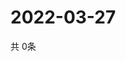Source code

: # 2022-03-27
  共 0条

  <!-- BEGIN -->
  <!-- 最后更新时间Sun Mar 27 2022 08:07:13 GMT+0000 (Coordinated Universal Time) -->
  
  <!-- END -->
  
  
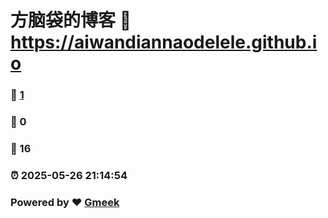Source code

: # 方脑袋的博客 :link: https://aiwandiannaodelele.github.io 
### :page_facing_up: [1](https://aiwandiannaodelele.github.io/tag.html) 
### :speech_balloon: 0 
### :hibiscus: 16 
### :alarm_clock: 2025-05-26 21:14:54 
### Powered by :heart: [Gmeek](https://github.com/Meekdai/Gmeek)
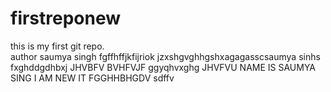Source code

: # firstreponew
this is my first git repo.
<br>
author saumya singh
fgffhffjkfijriok
jzxshgvghhgshxagagasscsaumya sinhs fxghddgdhbxj
JHVBFV 
BVHFVJF ggyqhvxghg
JHVFVU
NAME IS SAUMYA SING
I AM NEW IT FGGHHBHGDV
sdffv <br>

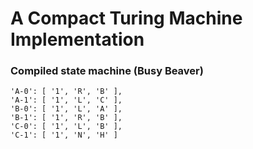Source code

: # A Compact Turing Machine Implementation


### Compiled state machine (Busy Beaver)

    'A-0': [ '1', 'R', 'B' ],
    'A-1': [ '1', 'L', 'C' ],
    'B-0': [ '1', 'L', 'A' ],
    'B-1': [ '1', 'R', 'B' ],
    'C-0': [ '1', 'L', 'B' ],
    'C-1': [ '1', 'N', 'H' ]
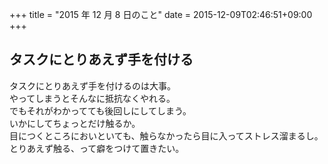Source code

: +++
title = "2015 年 12 月 8 日のこと"
date = 2015-12-09T02:46:51+09:00
+++

## タスクにとりあえず手を付ける

タスクにとりあえず手を付けるのは大事。  
やってしまうとそんなに抵抗なくやれる。  
でもそれがわかってても後回しにしてしまう。  
いかにしてちょっとだけ触るか。  
目につくところにおいといても、触らなかったら目に入ってストレス溜まるし。  
とりあえず触る、って癖をつけて置きたい。
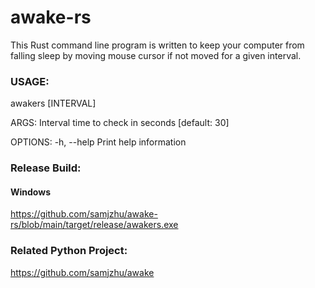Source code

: # awake-rs
This Rust command line program is written to keep your computer from falling sleep by moving mouse cursor if not moved for a given interval.


### USAGE:
awakers [INTERVAL]

ARGS:
<INTERVAL>    Interval time to check in seconds [default: 30]

OPTIONS:
-h, --help    Print help information


### Release Build:
#### Windows
https://github.com/samjzhu/awake-rs/blob/main/target/release/awakers.exe

### Related Python Project:
  https://github.com/samjzhu/awake
  
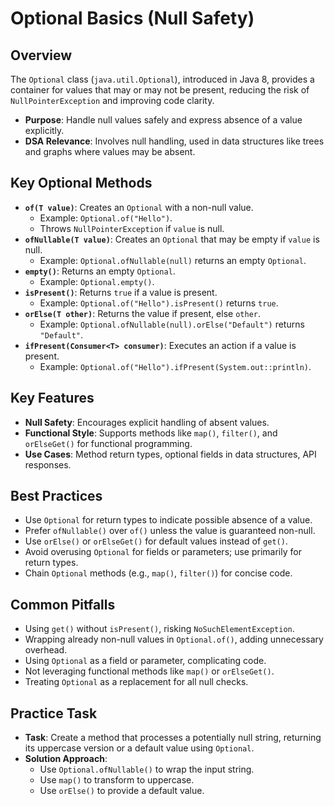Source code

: # Optional Basics (Null Safety)

## Overview
The `Optional` class (`java.util.Optional`), introduced in Java 8, provides a container for values that may or may not be present, reducing the risk of `NullPointerException` and improving code clarity.

- **Purpose**: Handle null values safely and express absence of a value explicitly.
- **DSA Relevance**: Involves null handling, used in data structures like trees and graphs where values may be absent.

## Key Optional Methods
- **`of(T value)`**: Creates an `Optional` with a non-null value.
  - Example: `Optional.of("Hello")`.
  - Throws `NullPointerException` if `value` is null.
- **`ofNullable(T value)`**: Creates an `Optional` that may be empty if `value` is null.
  - Example: `Optional.ofNullable(null)` returns an empty `Optional`.
- **`empty()`**: Returns an empty `Optional`.
  - Example: `Optional.empty()`.
- **`isPresent()`**: Returns `true` if a value is present.
  - Example: `Optional.of("Hello").isPresent()` returns `true`.
- **`orElse(T other)`**: Returns the value if present, else `other`.
  - Example: `Optional.ofNullable(null).orElse("Default")` returns `"Default"`.
- **`ifPresent(Consumer<T> consumer)`**: Executes an action if a value is present.
  - Example: `Optional.of("Hello").ifPresent(System.out::println)`.

## Key Features
- **Null Safety**: Encourages explicit handling of absent values.
- **Functional Style**: Supports methods like `map()`, `filter()`, and `orElseGet()` for functional programming.
- **Use Cases**: Method return types, optional fields in data structures, API responses.

## Best Practices
- Use `Optional` for return types to indicate possible absence of a value.
- Prefer `ofNullable()` over `of()` unless the value is guaranteed non-null.
- Use `orElse()` or `orElseGet()` for default values instead of `get()`.
- Avoid overusing `Optional` for fields or parameters; use primarily for return types.
- Chain `Optional` methods (e.g., `map()`, `filter()`) for concise code.

## Common Pitfalls
- Using `get()` without `isPresent()`, risking `NoSuchElementException`.
- Wrapping already non-null values in `Optional.of()`, adding unnecessary overhead.
- Using `Optional` as a field or parameter, complicating code.
- Not leveraging functional methods like `map()` or `orElseGet()`.
- Treating `Optional` as a replacement for all null checks.

## Practice Task
- **Task**: Create a method that processes a potentially null string, returning its uppercase version or a default value using `Optional`.
- **Solution Approach**:
  - Use `Optional.ofNullable()` to wrap the input string.
  - Use `map()` to transform to uppercase.
  - Use `orElse()` to provide a default value.
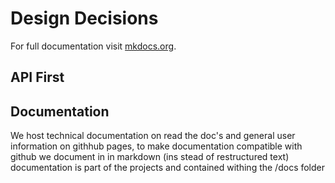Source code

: # Design Decisions

For full documentation visit [mkdocs.org](https://www.mkdocs.org).

## API First


## Documentation
We host technical documentation on read the doc's and general user information on githhub pages, to make documentation compatible with github we document in in markdown (ins stead of restructured text) documentation is part of the projects and contained withing the /docs folder

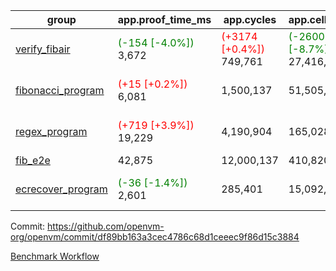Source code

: | group | app.proof_time_ms | app.cycles | app.cells_used | leaf.proof_time_ms | leaf.cycles | leaf.cells_used |
| -- | -- | -- | -- | -- | -- | -- |
| [verify_fibair](https://github.com/openvm-org/openvm/blob/benchmark-results/benchmarks-pr/1176/verify_fibair-df89bb163a3cec4786c68d1ceeec9f86d15c3884.md) |<span style='color: green'>(-154 [-4.0%])</span> 3,672 | <span style='color: red'>(+3174 [+0.4%])</span> 749,761 | <span style='color: green'>(-2600930 [-8.7%])</span> 27,416,674 |- | - | - |
| [fibonacci_program](https://github.com/openvm-org/openvm/blob/benchmark-results/benchmarks-pr/1176/fibonacci-df89bb163a3cec4786c68d1ceeec9f86d15c3884.md) |<span style='color: red'>(+15 [+0.2%])</span> 6,081 |  1,500,137 |  51,505,102 |<span style='color: green'>(-384 [-2.6%])</span> 14,542 | <span style='color: red'>(+38611 [+1.2%])</span> 3,210,119 | <span style='color: green'>(-9808031 [-7.6%])</span> 119,051,906 |
| [regex_program](https://github.com/openvm-org/openvm/blob/benchmark-results/benchmarks-pr/1176/regex-df89bb163a3cec4786c68d1ceeec9f86d15c3884.md) |<span style='color: red'>(+719 [+3.9%])</span> 19,229 |  4,190,904 |  165,028,173 |<span style='color: green'>(-300 [-1.0%])</span> 30,171 | <span style='color: green'>(-411465 [-6.3%])</span> 6,111,712 | <span style='color: green'>(-32534073 [-11.2%])</span> 258,768,656 |
| [fib_e2e](https://github.com/openvm-org/openvm/blob/benchmark-results/benchmarks-pr/1176/fib_e2e-df89bb163a3cec4786c68d1ceeec9f86d15c3884.md) | 42,875 |  12,000,137 |  410,820,430 | 87,665 |  19,216,416 |  710,063,189 |
| [ecrecover_program](https://github.com/openvm-org/openvm/blob/benchmark-results/benchmarks-pr/1176/ecrecover-df89bb163a3cec4786c68d1ceeec9f86d15c3884.md) |<span style='color: green'>(-36 [-1.4%])</span> 2,601 |  285,401 |  15,092,297 |<span style='color: green'>(-2850 [-6.6%])</span> 40,145 | <span style='color: green'>(-774867 [-8.0%])</span> 8,890,554 | <span style='color: green'>(-52737888 [-12.0%])</span> 387,841,950 |


Commit: https://github.com/openvm-org/openvm/commit/df89bb163a3cec4786c68d1ceeec9f86d15c3884

[Benchmark Workflow](https://github.com/openvm-org/openvm/actions/runs/12716481367)
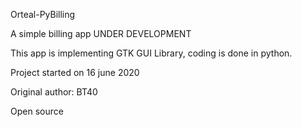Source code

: Orteal-PyBilling

A simple billing app UNDER DEVELOPMENT

This app is implementing GTK GUI Library, coding is done in python. 

Project started on 16 june 2020

Original author: BT40

Open source
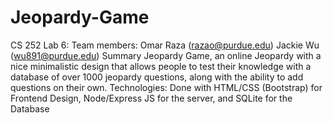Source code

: # Jeopardy-Game
CS 252 Lab 6:
Team members:
Omar Raza (razao@purdue.edu)
Jackie Wu (wu891@purdue.edu)
Summary
Jeopardy Game, an online Jeopardy with a nice minimalistic design that allows people to test their knowledge with a database of over 1000 jeopardy questions, along with the ability to add questions on their own.
Technologies:
Done with HTML/CSS (Bootstrap) for Frontend Design,  Node/Express JS for the server, and SQLite for the Database
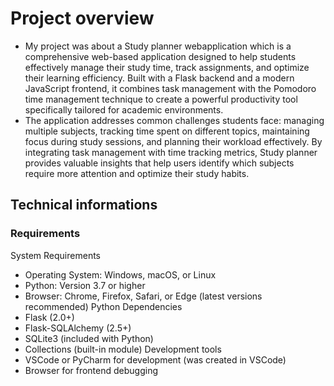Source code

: # Project overview
- My project was about a Study planner webapplication which is a comprehensive web-based application designed to help students effectively manage their study time, track assignments, and optimize their learning efficiency. Built with a Flask backend and a modern JavaScript frontend, it combines task management with the Pomodoro time management technique to create a powerful productivity tool specifically tailored for academic environments.
- The application addresses common challenges students face: managing multiple subjects, tracking time spent on different topics, maintaining focus during study sessions, and planning their workload effectively. By integrating task management with time tracking metrics, Study planner provides valuable insights that help users identify which subjects require more attention and optimize their study habits.

## Technical informations
### Requirements
System Requirements
- Operating System: Windows, macOS, or Linux
- Python: Version 3.7 or higher
-	Browser: Chrome, Firefox, Safari, or Edge (latest versions recommended)
Python Dependencies
-	Flask (2.0+)
-	Flask-SQLAlchemy (2.5+)
-	SQLite3 (included with Python)
-	Collections (built-in module)
Development tools
-	VSCode or PyCharm for development (was created in VSCode)
-	Browser for frontend debugging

__What to work on__
In the listing above, find the line containing "- Python: Version 3.7 or higher"; that line and every line after it, through the last, are to be retyped exactly.

__Task solution__
- Python: Version 3.7 or higher
-	Browser: Chrome, Firefox, Safari, or Edge (latest versions recommended)
Python Dependencies
-	Flask (2.0+)
-	Flask-SQLAlchemy (2.5+)
-	SQLite3 (included with Python)
-	Collections (built-in module)
Development tools
-	VSCode or PyCharm for development (was created in VSCode)
-	Browser for frontend debugging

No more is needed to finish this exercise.